Portrait Of My Mother Pencil on Paper by Guru Kaur
"It's not very flattering, is it, as a portrait of your mother" said the man standing next to me as we both looked, somewhat dazed and confused, at Juan Gris' Portrait of Artist's Mother painted when he was at the height of his Cubist phase.
And yet, within that major Cubism retrospective of the early 1980s it is that painting which most got me thinking about the relationship between the artist and his subject, his subject and her beauty, the painter and his projections, the viewer and the work of art now hung on a gallery wall, framed and insured for millions and millions. "Your mother wouldn't like it if you painted her like that" he continued, with the sure knowledge only a husband can have.
It was unlikely at the time because I didn't draw; that was my mother's dream, for her to go to art school. Some twenty odd years later though I did have the opportunity of creating a portrait of my mother.
It was a blissful sunny day and it seemed foolhardy not to walk round to her flat and wheel her along the river and through the urban woodland. On the way, she asked if she could come over to see the sanctuary of my little City garden. We came back here and she sat in the conservatory admiring the blossoming of the roses, their heady scent touching a part of her brain which allowed her to travel through time and find words which we always felt for sure ought to be in the Oxford English Dictionary and never were. Of all the many, many hours I spent with her, both in my childhood, youth and then as a grown-up caring for her, it is this moment that most sums up our relationship. In those ten minutes or so that I sketched her, anticipating the full painting with the flowers behind, I understood how deep the gift is that a mother can give her child.

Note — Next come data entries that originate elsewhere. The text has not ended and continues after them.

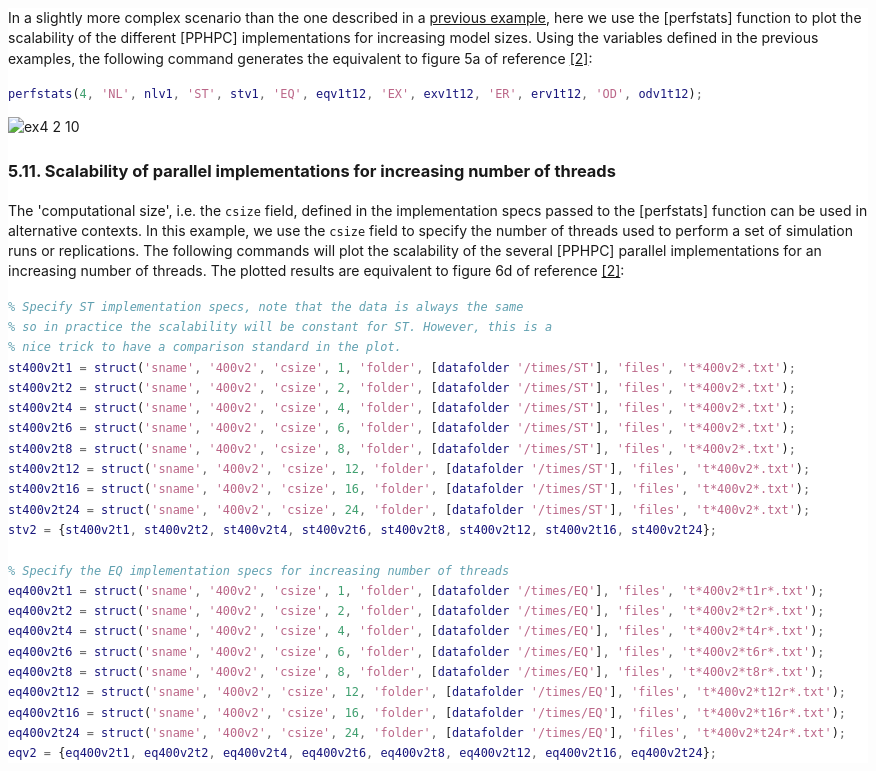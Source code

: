 In a slightly more complex scenario than the one described in a
[previous example](#pphpccompdiffimpl), here we use the [perfstats] function to
plot the scalability of the different [PPHPC] implementations for increasing
model sizes. Using the variables defined in the previous examples, the following
command generates the equivalent to figure 5a of reference [\[2\]](#ref2):

```matlab
perfstats(4, 'NL', nlv1, 'ST', stv1, 'EQ', eqv1t12, 'EX', exv1t12, 'ER', erv1t12, 'OD', odv1t12);
```

![ex4 2 10](https://cloud.githubusercontent.com/assets/3018963/14692845/fdb21130-0751-11e6-9e75-428f92e3b59b.png)

<a name="scalabilityofparallelimplementationsforincreasingnumberofthreads"></a>

### 5.11\. Scalability of parallel implementations for increasing number of threads

The 'computational size', i.e. the `csize` field, defined in the implementation
specs passed to the [perfstats] function can be used in alternative contexts. In
this example, we use the `csize` field to specify the number of threads used to
perform a set of simulation runs or replications. The following commands
will plot the scalability of the several [PPHPC] parallel implementations for an
increasing number of threads. The plotted results are equivalent to figure 6d of
reference [\[2\]](#ref2):

```matlab
% Specify ST implementation specs, note that the data is always the same
% so in practice the scalability will be constant for ST. However, this is a
% nice trick to have a comparison standard in the plot.
st400v2t1 = struct('sname', '400v2', 'csize', 1, 'folder', [datafolder '/times/ST'], 'files', 't*400v2*.txt');
st400v2t2 = struct('sname', '400v2', 'csize', 2, 'folder', [datafolder '/times/ST'], 'files', 't*400v2*.txt');
st400v2t4 = struct('sname', '400v2', 'csize', 4, 'folder', [datafolder '/times/ST'], 'files', 't*400v2*.txt');
st400v2t6 = struct('sname', '400v2', 'csize', 6, 'folder', [datafolder '/times/ST'], 'files', 't*400v2*.txt');
st400v2t8 = struct('sname', '400v2', 'csize', 8, 'folder', [datafolder '/times/ST'], 'files', 't*400v2*.txt');
st400v2t12 = struct('sname', '400v2', 'csize', 12, 'folder', [datafolder '/times/ST'], 'files', 't*400v2*.txt');
st400v2t16 = struct('sname', '400v2', 'csize', 16, 'folder', [datafolder '/times/ST'], 'files', 't*400v2*.txt');
st400v2t24 = struct('sname', '400v2', 'csize', 24, 'folder', [datafolder '/times/ST'], 'files', 't*400v2*.txt');
stv2 = {st400v2t1, st400v2t2, st400v2t4, st400v2t6, st400v2t8, st400v2t12, st400v2t16, st400v2t24};

% Specify the EQ implementation specs for increasing number of threads
eq400v2t1 = struct('sname', '400v2', 'csize', 1, 'folder', [datafolder '/times/EQ'], 'files', 't*400v2*t1r*.txt');
eq400v2t2 = struct('sname', '400v2', 'csize', 2, 'folder', [datafolder '/times/EQ'], 'files', 't*400v2*t2r*.txt');
eq400v2t4 = struct('sname', '400v2', 'csize', 4, 'folder', [datafolder '/times/EQ'], 'files', 't*400v2*t4r*.txt');
eq400v2t6 = struct('sname', '400v2', 'csize', 6, 'folder', [datafolder '/times/EQ'], 'files', 't*400v2*t6r*.txt');
eq400v2t8 = struct('sname', '400v2', 'csize', 8, 'folder', [datafolder '/times/EQ'], 'files', 't*400v2*t8r*.txt');
eq400v2t12 = struct('sname', '400v2', 'csize', 12, 'folder', [datafolder '/times/EQ'], 'files', 't*400v2*t12r*.txt');
eq400v2t16 = struct('sname', '400v2', 'csize', 16, 'folder', [datafolder '/times/EQ'], 'files', 't*400v2*t16r*.txt');
eq400v2t24 = struct('sname', '400v2', 'csize', 24, 'folder', [datafolder '/times/EQ'], 'files', 't*400v2*t24r*.txt');
eqv2 = {eq400v2t1, eq400v2t2, eq400v2t4, eq400v2t6, eq400v2t8, eq400v2t12, eq400v2t16, eq400v2t24};

```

The seismic brain haemorrhage she suffered 16 years ago was in many ways a stroke of genius. She simply changed the entire landscape of all those around her. As my father said at the time "I never thought that things like this would ever happen to a family like ours". No longer did we deal in the trivia of family life; our discussions became about life and death.
Last night those questions faded with her last breath as she finally released herself from this physical world.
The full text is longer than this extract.